Não queria mais se incomodar quando as outras pessoas se sentissem com autorização para criticar, destrutivamente, sua personalidade.
Era quieta, e subentenderam que ela não tinha comportamento determinado. Disseram que precisava ir atrás dos seus sonhos, pois "foi o que as pessoas da família fizeram".
Agiram como se ela fosse uma pessoa que não faz nada. Falarm como se a moça tivesse dinheiro suficiente para sonhar sem limites. Seus dois maiores sonhos foram ser aprovada na USP para o curso de Publicidade e Propaganda e morar fora da casa dos seus pais.
Depois, as suas próximas vontades foram barradas por questões financeiras, ou por falta de perfil: nem sempre o que você quer é o mesmo que as pessoas decisoras procuram. A vida adulta chegou e impôs seus limites naturais.
Mesmo assim, conquistou coisas das quais não se vangloriou e que suas algumas pessoas da família mal sabem que conquistou, devido ao seu silêncio.

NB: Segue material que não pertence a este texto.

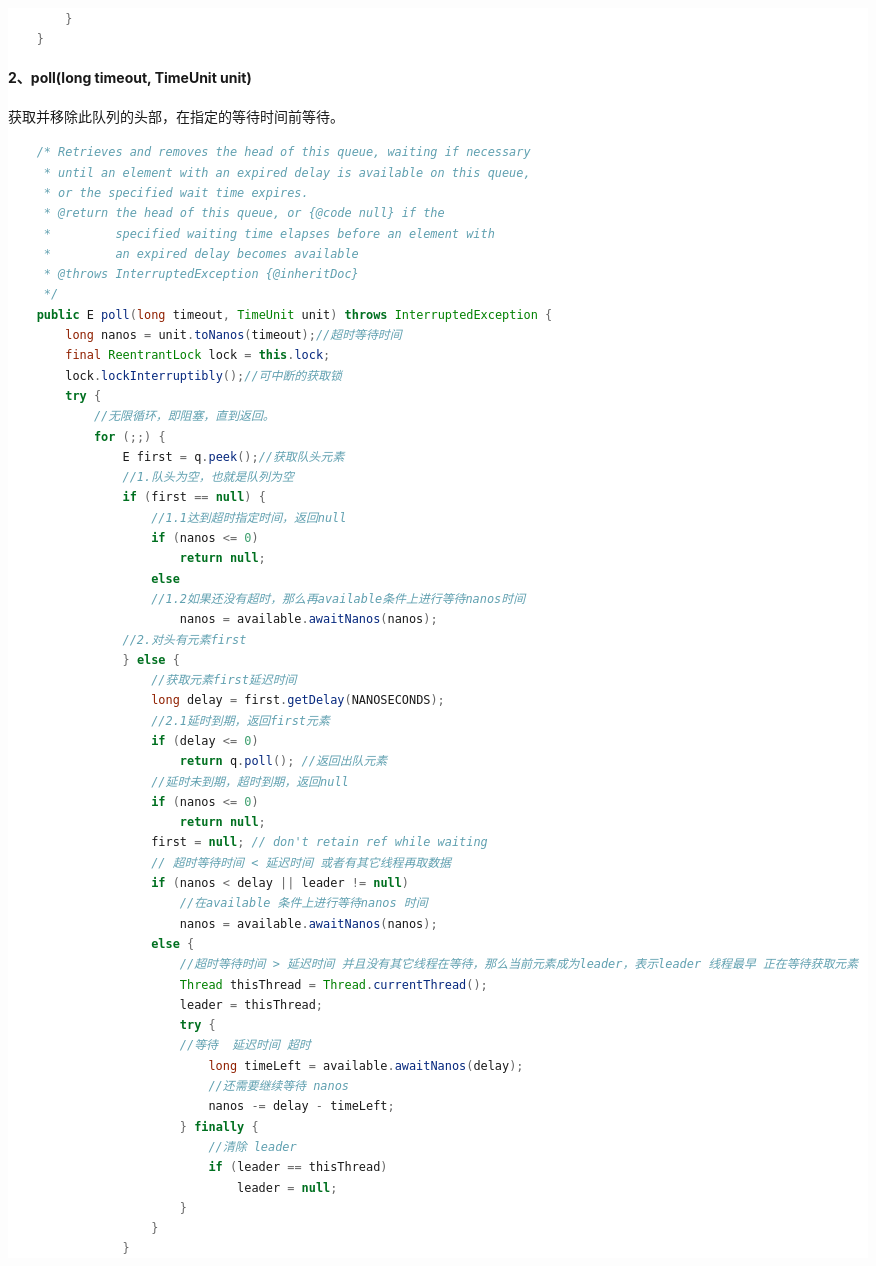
 ```java
        }
    }
```

#### 2、poll(long timeout, TimeUnit unit)

获取并移除此队列的头部，在指定的等待时间前等待。

```java
    /* Retrieves and removes the head of this queue, waiting if necessary
     * until an element with an expired delay is available on this queue,
     * or the specified wait time expires.
     * @return the head of this queue, or {@code null} if the
     *         specified waiting time elapses before an element with
     *         an expired delay becomes available
     * @throws InterruptedException {@inheritDoc}
     */
	public E poll(long timeout, TimeUnit unit) throws InterruptedException {
        long nanos = unit.toNanos(timeout);//超时等待时间
        final ReentrantLock lock = this.lock;
        lock.lockInterruptibly();//可中断的获取锁
        try {
            //无限循环，即阻塞，直到返回。
            for (;;) {
                E first = q.peek();//获取队头元素
                //1.队头为空，也就是队列为空
                if (first == null) {
                    //1.1达到超时指定时间，返回null 
                    if (nanos <= 0)
                        return null;
                    else
                    //1.2如果还没有超时，那么再available条件上进行等待nanos时间
                        nanos = available.awaitNanos(nanos);
                //2.对头有元素first
                } else {
                    //获取元素first延迟时间
                    long delay = first.getDelay(NANOSECONDS);
                    //2.1延时到期，返回first元素
                    if (delay <= 0)
                        return q.poll(); //返回出队元素
                    //延时未到期，超时到期，返回null
                    if (nanos <= 0)
                        return null;
                    first = null; // don't retain ref while waiting
                    // 超时等待时间 < 延迟时间 或者有其它线程再取数据
                    if (nanos < delay || leader != null)
                        //在available 条件上进行等待nanos 时间
                        nanos = available.awaitNanos(nanos);
                    else {
                        //超时等待时间 > 延迟时间 并且没有其它线程在等待，那么当前元素成为leader，表示leader 线程最早 正在等待获取元素
                        Thread thisThread = Thread.currentThread();
                        leader = thisThread;
                        try {
                        //等待  延迟时间 超时
                            long timeLeft = available.awaitNanos(delay);
                            //还需要继续等待 nanos
                            nanos -= delay - timeLeft;
                        } finally {
                            //清除 leader
                            if (leader == thisThread)
                                leader = null;
                        }
                    }
                }
```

O motivo? Não simpatizava com o comportamento dela, que reforça tudo o que rendia histórias interessantes nela e no seu filho - todas decorrentes de oportunidades que a maioria da população carecem - muito provavelmente por insegurança.
Estava em paz consigo mesma. Orgulhava-se de ter sido aprovada na faculdade, de ter conseguido pagar seus aluguéis durante a graduação e de ter assumido um cargo de gestão aos 23 anos.
Mas orgulhava-se mais da capacidade de ouvir aos outros pacientemente e com empatia.
Orgulhava-se me também da humildade. Tinha consciência de que não era a melhor pessoa em muitas ações e atitudes.
Não era a melhor profissional de marketing digital: não era a melhor SEO, a melhor redatora, a melhor planejadora, muito menos a melhor mídia.
Não era a melhor filha, a melhor neta, a melhor amiga.
E tudo bem. Enquanto permanecia receosa de não ser boa o suficiente, permitia-se aprender e ouvir mais.
Mas, caro mundo, muito lhe cansava ouvir críticas ao seu tom de voz baixo, aos seus poucos comentários; cansava, também, conversar com pessoas que adoravam projetar as suas próprias vontades nela, talvez por pensarem que ela não tinha as suas próprias, já que não apreciava comunica-las para qualquer pessoa.
Ao termos empatia, entendemos, pelo menos um pouco, as motivações de outrem e, então, conseguimos agregar a compreensão do outro ao nosso universo particular, finalmente ampliando a nossa própria complexidade.